# Limit of Rainbow Today



## LDUBS (Sep 17, 2020)

Managed a limit of rainbow trout. Rods out at 7:15. Five in the bag a little after 9:00. Trolling in about 110' of water with lures at 33'. As per usual for this lake during warm weather, there were some copepods, but all good when fillet (filleted?). Fun day until I went back to the ramp and discovered one of my trailer cross members had some pretty significant damage. 
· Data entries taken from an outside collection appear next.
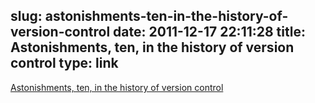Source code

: slug: astonishments-ten-in-the-history-of-version-control
date: 2011-12-17 22:11:28
title: Astonishments, ten, in the history of version control
type: link
---

[Astonishments, ten, in the history of version control](http://www.flourish.org/blog/?p=397)
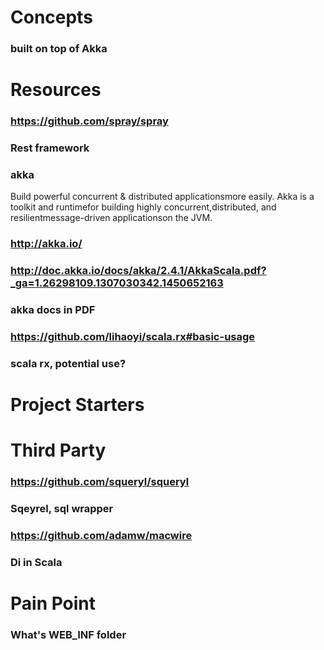 # Concepts
### built on top of Akka
# Resources
### https://github.com/spray/spray
### Rest framework
### akka
Build powerful concurrent & distributed applicationsmore easily. Akka is a toolkit and runtimefor building highly concurrent,distributed, and resilientmessage-driven applicationson the JVM.
### http://akka.io/
### http://doc.akka.io/docs/akka/2.4.1/AkkaScala.pdf?_ga=1.26298109.1307030342.1450652163
### akka docs in PDF
### https://github.com/lihaoyi/scala.rx#basic-usage
### scala rx, potential use?
# Project Starters
# Third Party
### https://github.com/squeryl/squeryl
### Sqeyrel, sql wrapper
### https://github.com/adamw/macwire
### Di in Scala
# Pain Point
### What's WEB_INF folder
The lake is about 5 deg's cooler than it was last week. I always look forward to winter fishing on this lake.


----------



## Captain Ahab (Oct 31, 2020)

Nice job - I have been trolling for trout as well, so far cannot get dialed in 

In the spring it was constant fish on the troll, no monsters but a good way to find them then stop and cast


----------



## LDUBS (Nov 3, 2020)

This is a tough time of the year for me. As the water cools the fishing moves much shallower to another part of the lake. Right now I am kind of in limbo where to try. But, I'm going to give it the ol college try tomorrow! haha.


----------



## Kismet (Nov 3, 2020)

Nice.

I hate you both. 


_(edit: I have fantasy dreams of having caught enough Rainbow Trout to eat for more than one meal. My crik is parsimonious when it comes to trout, and even when it does provide they are 9-12 inches. There is nothing more tasty for me.)_


----------